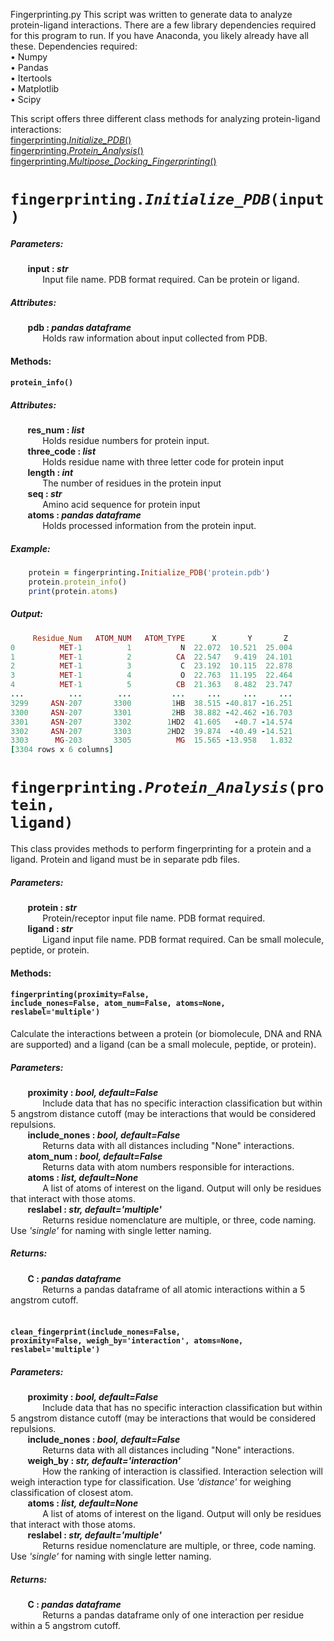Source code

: Fingerprinting.py
This script was written to generate data to analyze protein-ligand interactions. 
There are a few library dependencies required for this program to run. If you have Anaconda, you likely already have all these. Dependencies required:<br>
•	Numpy<br>
•	Pandas<br>
•	Itertools<br>
•	Matplotlib<br>
•	Scipy<br>

This script offers three different class methods for analyzing protein-ligand interactions: <br>
[fingerprinting.*Initialize_PDB*()](#fingerprinting.*Initialize_PDB*(input))<br>
[fingerprinting.*Protein_Analysis*()](#fingerprinting.*Protein_Analysis*(input))<br>
[fingerprinting.*Multipose_Docking_Fingerprinting*()](#fingerprinting.*Multipose_Docking_Fingerprinting*(input))<br>





# <code>fingerprinting.*Initialize_PDB*(input)</code>


##### Parameters: <br>
&nbsp;&nbsp;&nbsp;&nbsp;&nbsp;&nbsp; **input : *str*** <br>
&nbsp;&nbsp;&nbsp;&nbsp;&nbsp;&nbsp;&nbsp;&nbsp;&nbsp;&nbsp;&nbsp;&nbsp; Input file name. PDB format required. Can be protein or ligand. <br>

##### Attributes: <br>
&nbsp;&nbsp;&nbsp;&nbsp;&nbsp;&nbsp; **pdb : *pandas dataframe*** <br>
&nbsp;&nbsp;&nbsp;&nbsp;&nbsp;&nbsp;&nbsp;&nbsp;&nbsp;&nbsp;&nbsp;&nbsp; Holds raw information about input collected from PDB. <br>

#### Methods:

#### <code>protein_info()</code>
##### Attributes:<br>
&nbsp;&nbsp;&nbsp;&nbsp;&nbsp;&nbsp; **res_num : *list***<br>
&nbsp;&nbsp;&nbsp;&nbsp;&nbsp;&nbsp;&nbsp;&nbsp;&nbsp;&nbsp;&nbsp;&nbsp; Holds residue numbers for protein input.<br>
&nbsp;&nbsp;&nbsp;&nbsp;&nbsp;&nbsp; **three_code : *list***<br>
&nbsp;&nbsp;&nbsp;&nbsp;&nbsp;&nbsp;&nbsp;&nbsp;&nbsp;&nbsp;&nbsp;&nbsp; Holds residue name with three letter code for protein input<br>
&nbsp;&nbsp;&nbsp;&nbsp;&nbsp;&nbsp; **length : *int***<br>
&nbsp;&nbsp;&nbsp;&nbsp;&nbsp;&nbsp;&nbsp;&nbsp;&nbsp;&nbsp;&nbsp;&nbsp; The number of residues in the protein input<br>
&nbsp;&nbsp;&nbsp;&nbsp;&nbsp;&nbsp; **seq : *str***<br>
&nbsp;&nbsp;&nbsp;&nbsp;&nbsp;&nbsp;&nbsp;&nbsp;&nbsp;&nbsp;&nbsp;&nbsp; Amino acid sequence for protein input<br>
&nbsp;&nbsp;&nbsp;&nbsp;&nbsp;&nbsp; **atoms : *pandas dataframe***<br>
&nbsp;&nbsp;&nbsp;&nbsp;&nbsp;&nbsp;&nbsp;&nbsp;&nbsp;&nbsp;&nbsp;&nbsp; Holds processed information from the protein input. <br>

##### Example:
```ruby
    protein = fingerprinting.Initialize_PDB('protein.pdb')
    protein.protein_info()
    print(protein.atoms)
```

##### Output: <br>
```ruby
     Residue_Num   ATOM_NUM   ATOM_TYPE      X       Y       Z
0          MET-1          1           N  22.072  10.521  25.004
1          MET-1          2          CA  22.547   9.419  24.101
2          MET-1          3           C  23.192  10.115  22.878
3          MET-1          4           O  22.763  11.195  22.464
4          MET-1          5          CB  21.363   8.482  23.747
...          ...        ...         ...     ...     ...     ...
3299     ASN-207       3300         1HB  38.515 -40.817 -16.251
3300     ASN-207       3301         2HB  38.882 -42.462 -16.703
3301     ASN-207       3302        1HD2  41.605   -40.7 -14.574
3302     ASN-207       3303        2HD2  39.874  -40.49 -14.521
3303      MG-203       3305          MG  15.565 -13.958   1.832
[3304 rows x 6 columns]
```


# <code>fingerprinting.*Protein_Analysis*(protein, ligand)</code>

This class provides methods to perform fingerprinting for a protein and a ligand. Protein and ligand must be in separate pdb files. 

##### Parameters: <br>
&nbsp;&nbsp;&nbsp;&nbsp;&nbsp;&nbsp; **protein : *str***<br>
&nbsp;&nbsp;&nbsp;&nbsp;&nbsp;&nbsp;&nbsp;&nbsp;&nbsp;&nbsp;&nbsp;&nbsp; Protein/receptor input file name. PDB format required.<br>
&nbsp;&nbsp;&nbsp;&nbsp;&nbsp;&nbsp; **ligand : *str***<br>
&nbsp;&nbsp;&nbsp;&nbsp;&nbsp;&nbsp;&nbsp;&nbsp;&nbsp;&nbsp;&nbsp;&nbsp; Ligand input file name. PDB format required. Can be small molecule, peptide, or protein.<br>

#### Methods:

#### <code>fingerprinting(proximity=False, include_nones=False, atom_num=False, atoms=None, reslabel='multiple')</code>

Calculate the interactions between a protein (or biomolecule, DNA and RNA are supported) and a ligand (can be a small molecule, peptide, or protein). <br>

##### Parameters: <br>
&nbsp;&nbsp;&nbsp;&nbsp;&nbsp;&nbsp; **proximity : *bool, default=False*** <br>
&nbsp;&nbsp;&nbsp;&nbsp;&nbsp;&nbsp;&nbsp;&nbsp;&nbsp;&nbsp;&nbsp;&nbsp; Include data that has no specific interaction classification but within 5 angstrom distance cutoff (may be interactions that would be considered repulsions. <br>
&nbsp;&nbsp;&nbsp;&nbsp;&nbsp;&nbsp; **include_nones : *bool, default=False*** <br>
&nbsp;&nbsp;&nbsp;&nbsp;&nbsp;&nbsp;&nbsp;&nbsp;&nbsp;&nbsp;&nbsp;&nbsp; Returns data with all distances including "None" interactions. <br>
&nbsp;&nbsp;&nbsp;&nbsp;&nbsp;&nbsp; **atom_num : *bool, default=False*** <br>
&nbsp;&nbsp;&nbsp;&nbsp;&nbsp;&nbsp;&nbsp;&nbsp;&nbsp;&nbsp;&nbsp;&nbsp; Returns data with atom numbers responsible for interactions. <br>
&nbsp;&nbsp;&nbsp;&nbsp;&nbsp;&nbsp; **atoms : *list, default=None*** <br>
&nbsp;&nbsp;&nbsp;&nbsp;&nbsp;&nbsp;&nbsp;&nbsp;&nbsp;&nbsp;&nbsp;&nbsp; A list of atoms of interest on the ligand. Output will only be residues that interact with those atoms.<br>
&nbsp;&nbsp;&nbsp;&nbsp;&nbsp;&nbsp; **reslabel : *str, default='multiple'*** <br>
&nbsp;&nbsp;&nbsp;&nbsp;&nbsp;&nbsp;&nbsp;&nbsp;&nbsp;&nbsp;&nbsp;&nbsp; Returns residue nomenclature are multiple, or three, code naming. Use *'single'* for naming with single letter naming. <br>

##### Returns: <br>

&nbsp;&nbsp;&nbsp;&nbsp;&nbsp;&nbsp; **C : *pandas dataframe*** <br>
&nbsp;&nbsp;&nbsp;&nbsp;&nbsp;&nbsp;&nbsp;&nbsp;&nbsp;&nbsp;&nbsp;&nbsp; Returns a pandas dataframe of all atomic interactions within a 5 angstrom cutoff. <br>
<br>

#### <code>clean_fingerprint(include_nones=False, proximity=False, weigh_by='interaction', atoms=None, reslabel='multiple')</code>
##### Parameters: <br>
&nbsp;&nbsp;&nbsp;&nbsp;&nbsp;&nbsp; **proximity : *bool, default=False*** <br>
&nbsp;&nbsp;&nbsp;&nbsp;&nbsp;&nbsp;&nbsp;&nbsp;&nbsp;&nbsp;&nbsp;&nbsp; Include data that has no specific interaction classification but within 5 angstrom distance cutoff (may be interactions that would be considered repulsions. <br>
&nbsp;&nbsp;&nbsp;&nbsp;&nbsp;&nbsp; **include_nones : *bool, default=False*** <br>
&nbsp;&nbsp;&nbsp;&nbsp;&nbsp;&nbsp;&nbsp;&nbsp;&nbsp;&nbsp;&nbsp;&nbsp; Returns data with all distances including "None" interactions. <br>
&nbsp;&nbsp;&nbsp;&nbsp;&nbsp;&nbsp; **weigh_by : *str, default='interaction'*** <br>
&nbsp;&nbsp;&nbsp;&nbsp;&nbsp;&nbsp;&nbsp;&nbsp;&nbsp;&nbsp;&nbsp;&nbsp; How the ranking of interaction is classified. Interaction selection will weigh interaction type for classification. Use *'distance'* for weighing classification of closest atom. <br>
&nbsp;&nbsp;&nbsp;&nbsp;&nbsp;&nbsp; **atoms : *list, default=None*** <br>
&nbsp;&nbsp;&nbsp;&nbsp;&nbsp;&nbsp;&nbsp;&nbsp;&nbsp;&nbsp;&nbsp;&nbsp; A list of atoms of interest on the ligand. Output will only be residues that interact with those atoms.<br>
&nbsp;&nbsp;&nbsp;&nbsp;&nbsp;&nbsp; **reslabel : *str, default='multiple'*** <br>
&nbsp;&nbsp;&nbsp;&nbsp;&nbsp;&nbsp;&nbsp;&nbsp;&nbsp;&nbsp;&nbsp;&nbsp; Returns residue nomenclature are multiple, or three, code naming. Use *'single'* for naming with single letter naming. <br>

##### Returns: <br>

&nbsp;&nbsp;&nbsp;&nbsp;&nbsp;&nbsp; **C : *pandas dataframe*** <br>
&nbsp;&nbsp;&nbsp;&nbsp;&nbsp;&nbsp;&nbsp;&nbsp;&nbsp;&nbsp;&nbsp;&nbsp; Returns a pandas dataframe only of one interaction per residue within a 5 angstrom cutoff. <br>
<br>
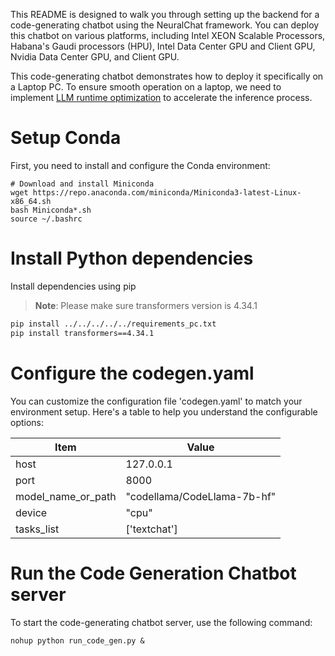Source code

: This README is designed to walk you through setting up the backend for a code-generating chatbot using the NeuralChat framework. You can deploy this chatbot on various platforms, including Intel XEON Scalable Processors, Habana's Gaudi processors (HPU), Intel Data Center GPU and Client GPU, Nvidia Data Center GPU, and Client GPU.

This code-generating chatbot demonstrates how to deploy it specifically on a Laptop PC. To ensure smooth operation on a laptop, we need to implement [LLM runtime optimization](../../../../../../llm/runtime/graph/README.md) to accelerate the inference process.

# Setup Conda

First, you need to install and configure the Conda environment:

```shell
# Download and install Miniconda
wget https://repo.anaconda.com/miniconda/Miniconda3-latest-Linux-x86_64.sh
bash Miniconda*.sh
source ~/.bashrc
```

# Install Python dependencies

Install dependencies using pip

>**Note**: Please make sure transformers version is 4.34.1
```bash
pip install ../../../../../requirements_pc.txt
pip install transformers==4.34.1
```

# Configure the codegen.yaml

You can customize the configuration file 'codegen.yaml' to match your environment setup. Here's a table to help you understand the configurable options:

|  Item              | Value                                      |
| ------------------- | --------------------------------------- |
| host                | 127.0.0.1                              |
| port                | 8000                                   |
| model_name_or_path  | "codellama/CodeLlama-7b-hf"        |
| device              | "cpu"                                  |
| tasks_list          | ['textchat']                           |


# Run the Code Generation Chatbot server
To start the code-generating chatbot server, use the following command:

```shell
nohup python run_code_gen.py &
```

= = = = = = =

# YOUR INSTRUCTIONS:
Pick every line from the listing holding the string "script", and copy it.

# ANSWER FOR THIS EXERCISE:
This script was written to generate data to analyze protein-ligand interactions. 
This script offers three different class methods for analyzing protein-ligand interactions: <br>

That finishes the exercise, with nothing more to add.